数日后,败火结合典籍记载与对闻道的持续观察,有了新的发现。他判断闻道体内的寒毒与那股少林源流的暖流,形成了一种微妙而危险的平衡。若强行驱除寒毒,可能导致内力反噬;若放任不管,寒毒终将侵蚀心脉。唯一稳妥之法,是引导闻道逐步掌控并修炼那股暖流,以其为根基,徐徐化去寒毒。但这需要闻道配合,且须有相应的正宗心法口诀。败火决定将自己的判断告知方丈,并建议或许可破例让闻道接触部分少林筑基功法,以观后效。然而寺规森严,此议能否通过,尚未可知。剑雄布下的眼线回报,明德似乎暂时按兵不动,但暗中的调查并未停止,且目标似乎不仅限于蓁蓁,更指向了与李王爷有过密切往来的一批朝野人士。剑雄感到一张更大的网正在收紧,他一方面加强情报收集,另一方面继续利用自己的职权,在可能范围内为那些被调查者提供预警或制造障碍。杨秀等人化名在《高瞻日报》上刊登了几篇借古讽今、议论时政的文章,虽未直接提及李王爷,但字里行间隐含悲愤与呼吁,在士林阶层中悄然传播,引起了一些共鸣。严党察觉后试图追查作者,但杨秀等人行事谨慎,未能立刻抓到把柄。

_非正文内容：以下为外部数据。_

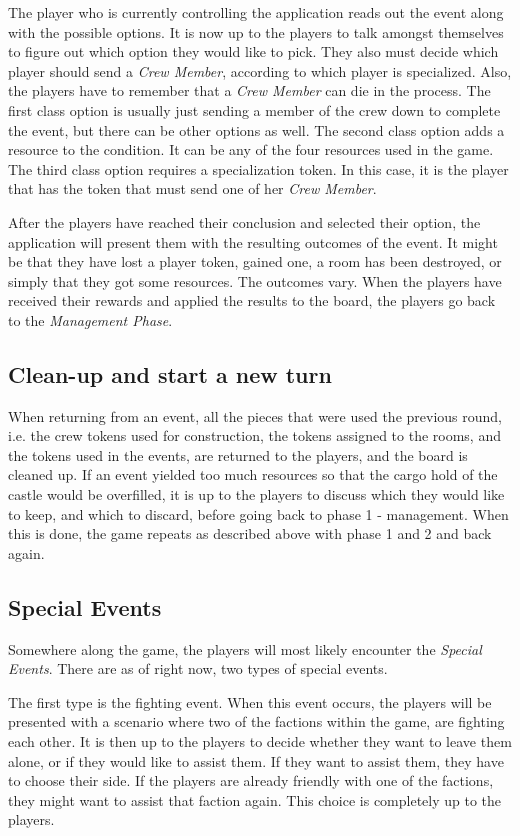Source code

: The player who is currently controlling the application reads out the event along with the possible options. It is now up to the players to talk amongst themselves to figure out which option they would like to pick. They also must decide which player should send a \textit{Crew Member}, according to which player is specialized. Also, the players have to remember that a \textit{Crew Member} can die in the process. The first class option is usually just sending a member of the crew down to complete the event, but there can be other options as well. The second class option adds a resource to the condition. It can be any of the four resources used in the game. The third class option requires a specialization token. In this case, it is the player that has the token that must send one of her \textit{Crew Member}. 

After the players have reached their conclusion and selected their option, the application will present them with the resulting outcomes of the event. It might be that they have lost a player token, gained one, a room has been destroyed, or simply that they got some resources. The outcomes vary. When the players have received their rewards and applied the results to the board, the players go back to the \textit{Management Phase}.

\subsection{Clean-up and start a new turn}
When returning from an event, all the pieces that were used the previous round, i.e. the crew tokens used for construction, the tokens assigned to the rooms, and the tokens used in the events, are returned to the players, and the board is cleaned up.
If an event yielded too much resources so that the cargo hold of the castle would be overfilled, it is up to the players to discuss which they would like to keep, and which to discard, before going back to phase 1 - management.
When this is done, the game repeats as described above with phase 1 and 2 and back again.

\subsection{Special Events}

Somewhere along the game, the players will most likely encounter the \textit{Special Events}. There are as of right now, two types of special events.

The first type is the fighting event. When this event occurs, the players will be presented with a scenario where two of the factions within the game, are fighting each other. It is then up to the players to decide whether they want to leave them alone, or if they would like to assist them. If they want to assist them, they have to choose their side. If the players are already friendly with one of the factions, they might want to assist that faction again. This choice is completely up to the players.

这一日,败火征得方丈初步首肯,准备开始尝试引导闻道调理内息。他让闻道盘坐于静室,以最基础的调息法门相授。闻道虽复仇心切,但也知身体是根本,依言尝试。初时颇不顺利,杂念纷扰,气息紊乱。败火耐心指点,以梵音辅助其宁神。渐渐地,闻道感到丹田处那丝暖意似乎随着呼吸的节奏有了微弱的呼应。与此同时,在远方的庵堂,蓁蓁于一次偶然的庭院洒扫中,瞥见墙外似有熟悉的身影一闪而过,那身影的轮廓与剑雄有几分相似。她手中扫帚微顿,随即垂下眼帘,继续洒扫,仿佛什么也未看见,只是心中那潭静水,被投入了一颗小小的石子,泛起了细微的涟漪。各方势力都在自己的轨迹上运行,彼此牵制,彼此观望,表面的僵持之下,是愈发复杂的暗涌与蓄势待发的变数。无论是寺院内的闻道与败火,庵堂中的蓁蓁,游走于多方之间的剑雄,还是坚持抗争的杨秀,他们都在这漩涡之中,寻找着各自的出路与可能改变局势的契机。未来如何,尚未可知,但每一步选择,都可能引向不同的方向。